MORE offenders who come before the courts are being given a second chance to break free from drugs and alcohol following changes to the criteria for the Magistrates Early Referral Into Treatment (MERIT) program.
Until recently MERIT case workers could only take clients whose drug and alcohol offences did not involve any form of violence.
Team leader Tania Martin said although the expansion of the client base had increased the workload of staff, it was an opportunity to put people on the right path whose violence was a result of their drug or alcohol addiction.
The service, which operates under the auspices of NSW Health provides 12 weeks of intensive one-to-one counselling.
“Since our funding has become permanent it has put us in a position to be able to broaden our scope and plan ahead,” Mrs Martin said.
“We are dealing with clients who have serious drug and alcohol-related issues, which now includes people who have been charged with grievous bodily harm or assault occasioning actual bodily harm.”
Once an offender is taken into the program, the magistrate waits for a final report from MERIT before sentencing the offender, taking into account their response to the program and prospects for rehabilitation.

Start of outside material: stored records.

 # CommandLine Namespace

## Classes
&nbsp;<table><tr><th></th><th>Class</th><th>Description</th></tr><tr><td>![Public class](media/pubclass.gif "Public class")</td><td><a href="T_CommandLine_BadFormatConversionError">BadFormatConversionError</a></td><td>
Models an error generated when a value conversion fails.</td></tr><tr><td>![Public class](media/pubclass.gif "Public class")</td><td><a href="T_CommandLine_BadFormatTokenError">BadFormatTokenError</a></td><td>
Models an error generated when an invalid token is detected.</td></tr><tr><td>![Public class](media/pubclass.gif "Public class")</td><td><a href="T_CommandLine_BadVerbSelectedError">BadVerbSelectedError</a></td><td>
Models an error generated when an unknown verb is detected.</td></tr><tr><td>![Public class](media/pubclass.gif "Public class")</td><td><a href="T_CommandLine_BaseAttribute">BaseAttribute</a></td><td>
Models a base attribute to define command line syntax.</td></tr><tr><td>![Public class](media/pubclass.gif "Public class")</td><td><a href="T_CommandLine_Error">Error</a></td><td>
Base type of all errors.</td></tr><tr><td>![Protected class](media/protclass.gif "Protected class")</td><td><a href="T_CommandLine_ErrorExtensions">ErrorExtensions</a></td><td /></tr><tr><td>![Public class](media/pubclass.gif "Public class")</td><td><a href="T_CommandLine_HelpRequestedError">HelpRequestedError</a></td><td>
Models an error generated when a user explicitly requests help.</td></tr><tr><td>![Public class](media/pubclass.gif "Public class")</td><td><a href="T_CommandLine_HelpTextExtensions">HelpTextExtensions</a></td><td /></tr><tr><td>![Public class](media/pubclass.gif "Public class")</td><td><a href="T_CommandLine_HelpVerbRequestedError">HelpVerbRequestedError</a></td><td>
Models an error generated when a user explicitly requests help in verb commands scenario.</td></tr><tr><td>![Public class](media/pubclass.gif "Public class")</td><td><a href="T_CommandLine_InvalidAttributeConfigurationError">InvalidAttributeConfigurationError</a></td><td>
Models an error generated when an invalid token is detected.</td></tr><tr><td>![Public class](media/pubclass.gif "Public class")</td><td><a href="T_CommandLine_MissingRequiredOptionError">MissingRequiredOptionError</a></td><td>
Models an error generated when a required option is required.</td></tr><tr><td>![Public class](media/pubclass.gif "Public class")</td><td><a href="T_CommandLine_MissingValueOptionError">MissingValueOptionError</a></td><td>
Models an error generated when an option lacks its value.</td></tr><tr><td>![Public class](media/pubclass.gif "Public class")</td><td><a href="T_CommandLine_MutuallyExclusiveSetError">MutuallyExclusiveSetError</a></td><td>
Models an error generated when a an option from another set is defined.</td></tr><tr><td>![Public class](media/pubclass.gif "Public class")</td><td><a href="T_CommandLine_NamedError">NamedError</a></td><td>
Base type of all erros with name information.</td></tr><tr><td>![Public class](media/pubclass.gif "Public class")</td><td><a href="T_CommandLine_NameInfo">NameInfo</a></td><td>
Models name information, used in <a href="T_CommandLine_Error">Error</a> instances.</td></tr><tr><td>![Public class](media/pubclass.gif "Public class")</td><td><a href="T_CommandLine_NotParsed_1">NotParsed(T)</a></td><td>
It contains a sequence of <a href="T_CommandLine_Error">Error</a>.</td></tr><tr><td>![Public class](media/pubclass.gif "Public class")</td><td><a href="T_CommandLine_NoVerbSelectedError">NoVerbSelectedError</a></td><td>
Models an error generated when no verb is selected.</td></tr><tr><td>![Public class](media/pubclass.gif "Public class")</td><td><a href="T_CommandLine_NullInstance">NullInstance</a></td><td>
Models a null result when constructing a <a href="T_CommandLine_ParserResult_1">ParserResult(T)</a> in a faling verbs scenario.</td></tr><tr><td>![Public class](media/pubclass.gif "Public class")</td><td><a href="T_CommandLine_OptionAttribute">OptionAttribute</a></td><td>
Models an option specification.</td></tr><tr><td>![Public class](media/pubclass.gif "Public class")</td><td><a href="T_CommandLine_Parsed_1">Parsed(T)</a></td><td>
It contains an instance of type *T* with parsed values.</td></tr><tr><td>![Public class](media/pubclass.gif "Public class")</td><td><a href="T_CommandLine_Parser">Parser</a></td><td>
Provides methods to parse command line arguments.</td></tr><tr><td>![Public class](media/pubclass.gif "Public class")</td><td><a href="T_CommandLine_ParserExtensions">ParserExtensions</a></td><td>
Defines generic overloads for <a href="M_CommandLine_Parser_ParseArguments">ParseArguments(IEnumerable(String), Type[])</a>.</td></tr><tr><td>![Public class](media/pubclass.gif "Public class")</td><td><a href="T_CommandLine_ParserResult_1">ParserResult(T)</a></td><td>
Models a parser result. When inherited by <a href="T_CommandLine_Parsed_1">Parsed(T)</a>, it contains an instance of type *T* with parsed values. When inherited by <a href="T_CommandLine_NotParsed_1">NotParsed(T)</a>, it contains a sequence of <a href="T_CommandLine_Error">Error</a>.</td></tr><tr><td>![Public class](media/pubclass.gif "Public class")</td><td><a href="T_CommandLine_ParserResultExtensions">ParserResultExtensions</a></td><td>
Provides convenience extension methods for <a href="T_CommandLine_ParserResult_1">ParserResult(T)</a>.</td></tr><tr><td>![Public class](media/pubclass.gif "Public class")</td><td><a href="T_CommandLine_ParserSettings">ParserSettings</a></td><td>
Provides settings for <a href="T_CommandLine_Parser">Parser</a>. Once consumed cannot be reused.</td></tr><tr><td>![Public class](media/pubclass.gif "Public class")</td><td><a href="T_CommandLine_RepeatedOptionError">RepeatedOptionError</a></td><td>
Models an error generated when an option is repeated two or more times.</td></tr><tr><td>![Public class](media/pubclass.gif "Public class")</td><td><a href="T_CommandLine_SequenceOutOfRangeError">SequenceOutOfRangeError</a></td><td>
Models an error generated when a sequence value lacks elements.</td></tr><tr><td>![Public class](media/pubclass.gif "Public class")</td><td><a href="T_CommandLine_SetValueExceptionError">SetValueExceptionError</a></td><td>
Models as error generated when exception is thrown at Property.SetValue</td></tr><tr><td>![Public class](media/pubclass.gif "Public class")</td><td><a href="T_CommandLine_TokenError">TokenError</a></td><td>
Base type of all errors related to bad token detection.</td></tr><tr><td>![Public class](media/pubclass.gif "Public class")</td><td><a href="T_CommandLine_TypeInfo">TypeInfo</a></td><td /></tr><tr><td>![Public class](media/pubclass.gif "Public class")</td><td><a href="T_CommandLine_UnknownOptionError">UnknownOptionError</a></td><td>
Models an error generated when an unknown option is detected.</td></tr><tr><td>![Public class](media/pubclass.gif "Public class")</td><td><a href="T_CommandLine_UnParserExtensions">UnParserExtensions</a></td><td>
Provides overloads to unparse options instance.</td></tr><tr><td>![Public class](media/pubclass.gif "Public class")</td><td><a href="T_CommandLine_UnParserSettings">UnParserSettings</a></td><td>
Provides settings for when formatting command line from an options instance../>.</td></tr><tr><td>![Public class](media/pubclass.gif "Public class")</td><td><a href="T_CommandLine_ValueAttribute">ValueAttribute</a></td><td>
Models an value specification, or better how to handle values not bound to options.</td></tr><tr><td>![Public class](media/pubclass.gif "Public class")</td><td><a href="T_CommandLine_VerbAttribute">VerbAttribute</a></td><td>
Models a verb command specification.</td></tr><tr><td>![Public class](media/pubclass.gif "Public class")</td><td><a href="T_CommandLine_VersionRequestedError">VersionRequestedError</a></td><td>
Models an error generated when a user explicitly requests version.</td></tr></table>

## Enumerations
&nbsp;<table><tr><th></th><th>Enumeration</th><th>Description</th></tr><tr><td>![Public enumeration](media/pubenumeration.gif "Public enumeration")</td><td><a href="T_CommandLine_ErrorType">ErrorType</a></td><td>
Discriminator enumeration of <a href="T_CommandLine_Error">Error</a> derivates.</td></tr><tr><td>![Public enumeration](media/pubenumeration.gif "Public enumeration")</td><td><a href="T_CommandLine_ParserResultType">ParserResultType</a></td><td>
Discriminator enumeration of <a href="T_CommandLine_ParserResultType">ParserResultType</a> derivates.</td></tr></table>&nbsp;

“Our service is very fortunate because Mr [Terry] Lucas the magistrate in Orange and Mr [Michael] Allen the magistrate in Bathurst work closely with us and are very supportive,” Mrs Martin said.
One client said he was forever grateful for the help he had received after being counselled for 12 weeks at MERIT.
“I have called in, not because I am under any pressure to do so, but because they are here to help me,” he said.
“They have made such a difference to my life here.”